This narrative of the miraculous feeding of the five thousand is introduced into John's Gospel with singular abruptness. We read in the first verse of the chapter: 'After these things Jesus went over the Sea of Galilee,' i.e. from the western to the eastern side. But the Evangelist does not tell us how or when He got to the western side. 'These things,' which are recorded in the previous chapter, are the healing of the impotent man at the Pool of Bethesda, the consequent outburst of Jewish hostility, and the profound and solemn discourse of our Lord, in which He claims filial relationship to the Father. So that we must insert between the chapters a journey from Jerusalem to Galilee, and a lapse at all events of some months -- or, if the feast referred to in the previous chapter be, as it may be, the Passover, an interval of nearly a year. So little care for the mere framework of events has this fourth Gospel; so entirely would the Evangelist have us see that his reason for narrating this miracle is mainly its spiritual lessons and the revelation which it makes of Christ as Himself the Bread of Life.

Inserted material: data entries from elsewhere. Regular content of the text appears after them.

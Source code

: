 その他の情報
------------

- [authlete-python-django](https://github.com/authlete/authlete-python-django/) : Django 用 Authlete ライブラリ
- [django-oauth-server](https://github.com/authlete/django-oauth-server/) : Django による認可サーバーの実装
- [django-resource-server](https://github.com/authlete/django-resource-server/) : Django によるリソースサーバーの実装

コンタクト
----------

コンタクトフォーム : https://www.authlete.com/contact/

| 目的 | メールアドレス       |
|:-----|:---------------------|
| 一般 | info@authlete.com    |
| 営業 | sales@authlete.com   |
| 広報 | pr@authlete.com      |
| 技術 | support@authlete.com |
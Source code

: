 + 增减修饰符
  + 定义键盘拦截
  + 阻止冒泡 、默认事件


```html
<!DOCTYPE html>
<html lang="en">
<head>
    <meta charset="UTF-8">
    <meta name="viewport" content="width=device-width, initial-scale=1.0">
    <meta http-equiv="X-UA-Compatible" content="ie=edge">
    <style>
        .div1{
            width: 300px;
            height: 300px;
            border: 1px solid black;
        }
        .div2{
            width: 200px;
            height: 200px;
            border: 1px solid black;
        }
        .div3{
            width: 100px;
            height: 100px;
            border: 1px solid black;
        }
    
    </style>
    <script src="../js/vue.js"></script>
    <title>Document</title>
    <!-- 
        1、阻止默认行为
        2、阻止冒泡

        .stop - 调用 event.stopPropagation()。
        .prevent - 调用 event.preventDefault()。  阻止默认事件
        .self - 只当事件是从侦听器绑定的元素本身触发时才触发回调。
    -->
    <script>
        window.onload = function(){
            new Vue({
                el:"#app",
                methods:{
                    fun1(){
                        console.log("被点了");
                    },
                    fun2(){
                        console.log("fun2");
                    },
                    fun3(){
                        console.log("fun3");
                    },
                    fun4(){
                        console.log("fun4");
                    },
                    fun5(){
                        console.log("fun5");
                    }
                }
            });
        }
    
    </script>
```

Similarly, he has no care to tell us anything about the reasons for our Lord's retirement with His disciples from Galilee to the eastern bank. These we have to learn from the other Evangelists. They give us several concurrent motives -- the news of the death of John the Baptist; and of the desire of the bloody tyrant to see Jesus, which foreboded evil; also the return of the twelve Apostles from their trial journey, which involved the necessity of rest for them; and, perhaps, the approach of the Passover, which our Lord did not purpose to observe in Jerusalem because of the Jewish hostility, and which, therefore, suggested the withdrawal to temporary retirement.
All these reasons concurring, He and His disciples would seek for a brief space of seclusion and repose. But the hope of securing such was vain. The people followed in crowds so eagerly, so hastily, in such enormous numbers, that no natural or ordinary provision for their wants could be thought of. Hence the occasion for the miracle before us.
Now I think that this narrative, with which I wish to deal, falls mainly into two portions, both of which suggest for us some important lessons. There is, first, the preparations for the sign; and then there is the sign itself. Let us look at these two points in succession.
I. First, then, the preparations for the sign.
Now it is to be observed that this is the only incident before our Lord's last journey to Jerusalem which is recorded by all four Evangelists; therefore the variations between the narratives are of especial interest, and these variations are very considerable. We find, for instance, that in John's account the question as to how the bread was to be provided came from Christ; in the other Evangelists' accounts that question is discussed first amongst the Apostles privately. We find from John's narrative that the question was suggested even before the multitudes had come to Jesus. We find in the Synoptic Gospels that it arose at the close of a long day of teaching and of healing.
Now it is possible that this diversity of time may be the solution of the diversity of the person proposing. That is to say, it is quite legitimate to conclude that John's account takes up the incident at an earlier period than the other Evangelists do, and that the full order of events was this; that, privately, at the beginning of the day, whilst the people were yet flocking to our Lord, He, to one of the disciples alone, suggests the question, 'Whence shall we buy bread that these may eat?' and that the answer, 'Two hundred pennyworth of bread is not sufficient that every one of them may take a little,' explains for us the suggestion of the same amount at a subsequent part of the day, by the Apostles when they asked our Lord the question, 'Shall we go and buy two hundred pennyworth of bread that these may eat?'
Be that as it may, we may pause for a moment upon this question of our Lord's, 'Whence shall we buy bread that these may eat?'
Now notice what a lovely glimpse we get there into the quick-rising sympathy of the Saviour with all forms of human necessity. He had gone away to snatch a brief moment of rest. The rest is denied Him; the hurrying crowds come pressing with their vulgar curiosity -- for it was nothing better -- after Him. No movement of impatience passes across His mind; no reluctance as He turns away from the vanishing prospect of a quiet afternoon with His friends. He looks upon them, and the first thought is a quick, instinctive movement of a divine and yet most human sympathy. The question rises in His mind of how He was to provide for them; they were not hungry yet; they had not thought where their bread was to come from. But He cared for the careless, and His heart was prophetic of their necessities, and quick to determine 'what He should do' to supply them. So is it ever. Before we call, He answers. Thy mercy, O loving Christ! needs no more than the sight of human necessities, or even the anticipation of them, swiftly to bestir itself for their satisfaction and their supply.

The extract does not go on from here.